→ Your goal
Reproduce the entire listing exactly. Leave the pictures out.

→ Data under study

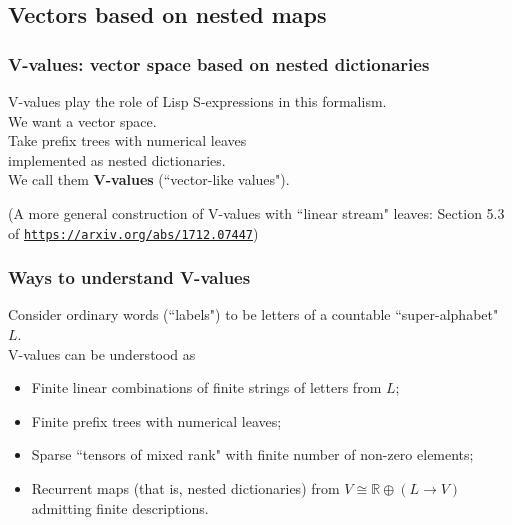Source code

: \documentclass{beamer}
\newcommand{\msmagenta}[1]{{\color{mymagenta} #1}}
\begin{document}
\subsection{Vectors based on nested maps}


\begin{frame}

  \frametitle{\msmagenta{V-values: vector space based on nested dictionaries}}


V-values play the role of Lisp S-expressions in this formalism.\\[3ex]


We want a vector space.\\[3ex]

Take prefix trees with numerical leaves\\ implemented as nested dictionaries.\\[3ex]

We call them {\bf V-values}
(``vector-like values").\\[3ex]

\hrulefill

(A more general construction of V-values with ``linear stream" leaves:  Section 5.3 of \href{https://arxiv.org/abs/1712.07447}{\tt\footnotesize  https://arxiv.org/abs/1712.07447})

\end{frame}





\begin{frame}

  \frametitle{\msmagenta{Ways to understand V-values}}

Consider ordinary words (``labels") to be letters of a countable ``super-alphabet" $L$.\\[2ex]

V-values can be understood as

\begin{itemize}

  \item Finite linear combinations of finite strings of letters from $L$;
  \item Finite prefix trees with numerical leaves;
  \item Sparse ``tensors of mixed rank" with finite number of non-zero elements;
  \item Recurrent maps (that is, nested dictionaries) from $V \cong \mathbb{R}\oplus (L \rightarrow V)$  admitting finite descriptions.

\end{itemize}

\end{frame}
\end{document}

→ Your response
Source code

: \documentclass{beamer}
\newcommand{\msmagenta}[1]{{\color{mymagenta} #1}}
\begin{document}
\subsection{Vectors based on nested maps}


\begin{frame}

  \frametitle{\msmagenta{V-values: vector space based on nested dictionaries}}


V-values play the role of Lisp S-expressions in this formalism.\\[3ex]


We want a vector space.\\[3ex]

Take prefix trees with numerical leaves\\ implemented as nested dictionaries.\\[3ex]

We call them {\bf V-values}
(``vector-like values").\\[3ex]

\hrulefill

(A more general construction of V-values with ``linear stream" leaves:  Section 5.3 of \href{https://arxiv.org/abs/1712.07447}{\tt\footnotesize  https://arxiv.org/abs/1712.07447})

\end{frame}





\begin{frame}

  \frametitle{\msmagenta{Ways to understand V-values}}

Consider ordinary words (``labels") to be letters of a countable ``super-alphabet" $L$.\\[2ex]

V-values can be understood as

\begin{itemize}

  \item Finite linear combinations of finite strings of letters from $L$;
  \item Finite prefix trees with numerical leaves;
  \item Sparse ``tensors of mixed rank" with finite number of non-zero elements;
  \item Recurrent maps (that is, nested dictionaries) from $V \cong \mathbb{R}\oplus (L \rightarrow V)$  admitting finite descriptions.

\end{itemize}

\end{frame}
\end{document}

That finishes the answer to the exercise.